И не стала ругать нас за сожранную кашу – а кот возмущенно заорал, обойдя чугун пару раз. Бабка объяснила про туалет и кумган так, что даже Дилька почти все поняла. Захихикала, когда Дилька стала врать, что уже никуда не хочет. В итоге моя несгибаемая сестрица молча встала, подхватила кумган и дернула меня за руку, чтобы вел и сторожил.

Ну и к нашему возвращению, обошедшемуся без приключений (двадцать шагов по дорожке за дом, туалет чистый и совсем не вонючий, дошли, не провалились, Дилька сонно уточнила, кто это, мол, Баба-яга – убырлы-карчык или людоедка, была успокоена моим твердым «да обычная пенсионерка» и больше не болтала, воды хватило, с полотенцами разобрались и даже свечку не задуло), бабка уже накрыла полати древней клеенкой. И оказалось, что это стол – низкий, за которым надо на полу сидеть. И сидеть смысл был.

На клеенке уже начинал гудеть и заливать во все головы вкусный запах костра темный, в медалях почему-то, самовар с длинной черной трубой, под которой подмигивала оранжевая щель. Самовар окружили несколько пиалок, тарелочек и вазочек. Рассмотреть, чего там, я не успел: бабуля вручила мне черные хищные щипцы и велела: «Расколи-ка». Я не понял и даже немножко вздрогнул, но она подсунула мне желтый бидон в черных обколоченных глазка́х. В бидон были упиханы царапающие обломки песчаника, что ли. Я посмотрел на бабку. Она уколола меня искрами из-под стоящего козырьком платка. Я с трудом вытащил здоровенный обломок, понюхал и украдкой лизнул палец. Сахар. Кусок был совершенно каменным, в зубцы щипцов не лез, а когда я нашел краешек потоньше и впихнул, оказалось, что тонкие ручки инструмента распахнулись настолько, что ладонью не обхватываются. Я посоображал, примерился, напрягся, прокусил шершавый камень в нескольких местах – и отрубил култышку с кулак величиной. Дальше проще пошло.

Я собрал осколки с колен и из бидона и деловито спросил:

– Куда?

Бабка что-то буркнула, но я сам уже сообразил и вывалил осколки почти рафинадного размера на единственное пустое блюдце. Дилька тут же спросила: «Можно?» – не дожидаясь ответа, цопнула кусочек, сунула в пасть и, вместо того чтобы возмутиться, как я ожидал, заулыбалась. Сахар ребенок никогда не ел, елки.

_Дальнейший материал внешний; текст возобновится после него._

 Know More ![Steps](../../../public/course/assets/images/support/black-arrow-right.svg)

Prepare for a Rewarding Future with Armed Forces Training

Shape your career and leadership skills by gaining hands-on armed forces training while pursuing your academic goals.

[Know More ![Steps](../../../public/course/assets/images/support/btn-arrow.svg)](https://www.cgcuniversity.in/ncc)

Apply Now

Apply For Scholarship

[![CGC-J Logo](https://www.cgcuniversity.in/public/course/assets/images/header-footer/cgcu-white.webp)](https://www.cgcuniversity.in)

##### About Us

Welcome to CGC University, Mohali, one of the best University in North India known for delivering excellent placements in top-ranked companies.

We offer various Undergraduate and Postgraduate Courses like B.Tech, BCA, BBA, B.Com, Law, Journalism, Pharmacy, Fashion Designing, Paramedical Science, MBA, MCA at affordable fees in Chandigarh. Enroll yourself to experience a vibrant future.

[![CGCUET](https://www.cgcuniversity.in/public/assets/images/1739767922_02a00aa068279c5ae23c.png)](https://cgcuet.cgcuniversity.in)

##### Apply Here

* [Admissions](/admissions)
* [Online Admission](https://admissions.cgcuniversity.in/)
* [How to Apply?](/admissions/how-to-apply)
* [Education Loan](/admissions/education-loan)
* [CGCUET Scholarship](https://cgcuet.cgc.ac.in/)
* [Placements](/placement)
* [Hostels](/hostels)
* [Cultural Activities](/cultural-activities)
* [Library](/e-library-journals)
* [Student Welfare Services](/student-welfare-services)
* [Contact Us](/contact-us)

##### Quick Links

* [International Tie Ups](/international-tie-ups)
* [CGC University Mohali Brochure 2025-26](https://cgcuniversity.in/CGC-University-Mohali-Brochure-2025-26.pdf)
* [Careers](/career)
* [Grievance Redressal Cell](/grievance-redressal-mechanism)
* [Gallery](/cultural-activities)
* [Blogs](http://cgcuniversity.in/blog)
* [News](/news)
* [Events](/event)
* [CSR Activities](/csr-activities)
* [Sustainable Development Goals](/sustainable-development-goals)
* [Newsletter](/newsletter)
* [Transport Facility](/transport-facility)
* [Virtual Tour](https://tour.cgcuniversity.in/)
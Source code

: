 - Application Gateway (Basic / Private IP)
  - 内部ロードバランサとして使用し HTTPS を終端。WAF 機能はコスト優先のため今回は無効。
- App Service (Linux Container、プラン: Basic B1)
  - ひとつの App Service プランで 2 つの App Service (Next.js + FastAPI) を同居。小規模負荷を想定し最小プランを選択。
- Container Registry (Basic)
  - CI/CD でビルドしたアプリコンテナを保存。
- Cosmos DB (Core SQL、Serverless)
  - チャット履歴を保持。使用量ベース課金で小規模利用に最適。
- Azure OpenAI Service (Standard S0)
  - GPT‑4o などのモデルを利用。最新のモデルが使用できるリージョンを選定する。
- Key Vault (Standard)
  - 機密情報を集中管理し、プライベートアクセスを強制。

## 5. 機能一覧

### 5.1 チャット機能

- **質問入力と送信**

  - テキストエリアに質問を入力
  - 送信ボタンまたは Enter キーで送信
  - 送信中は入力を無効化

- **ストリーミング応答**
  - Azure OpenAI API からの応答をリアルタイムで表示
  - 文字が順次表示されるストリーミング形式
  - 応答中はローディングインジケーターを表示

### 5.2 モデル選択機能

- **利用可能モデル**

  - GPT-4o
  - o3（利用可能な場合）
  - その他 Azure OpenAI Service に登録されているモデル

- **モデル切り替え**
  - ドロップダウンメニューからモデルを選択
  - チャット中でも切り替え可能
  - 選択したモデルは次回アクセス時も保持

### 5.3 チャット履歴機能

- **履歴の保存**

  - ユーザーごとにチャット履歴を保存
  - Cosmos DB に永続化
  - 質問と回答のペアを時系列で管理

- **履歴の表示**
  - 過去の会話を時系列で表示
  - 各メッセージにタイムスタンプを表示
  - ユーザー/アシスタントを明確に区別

Пока я крохоборствовал, бабуля успела заварить чай и даже разлить его по пиалкам, которые теперь догружала закрученной струйкой из самовара. В свечном пламени окруженная паром струйка была как из разноцветной карамели и выбивала из пиалок мелкие брызги и какой-то дико вкусный аромат, не чайный или не совсем чайный. Я еле дождался, пока бабка подвинет мне пиалку, и выхлестал ее в четыре глотка, давясь и обжигаясь. Чай там вроде был, но трав было больше. Это, оказывается, здорово, решил я, хотя всю жизнь травяные и ароматизированные чаи ненавидел. Я, спросив разрешения, тут же налил себе вторую чашку и рассмотрел, чего же есть к чаю. Был ноздреватый хлеб, тарелка с какими-то черными листочками типа картона, что-то желто-белое и пара варений.

Полчаса назад я думал, что объелся. А теперь выяснил страшную вещь: оказывается, даже перенабитый желудок не то что вмещает, а с хлюпаньем всасывает в себя еще четыре пиалки чая со смородиновым вареньем, квадратный дециметр вязкой и зачаровывающей кислостью пастилы, а еще здоровенный кусок сыроватого, но зверски вкусного хлеба – если, конечно, этот хлеб смазан холодным маслом, перемешанным с медом. И вот когда это хлюпанье замолкает, наступает абсолютная тепловая смерть, как у Вселенной через сиксильярд лет. Падаешь и засыпаешь.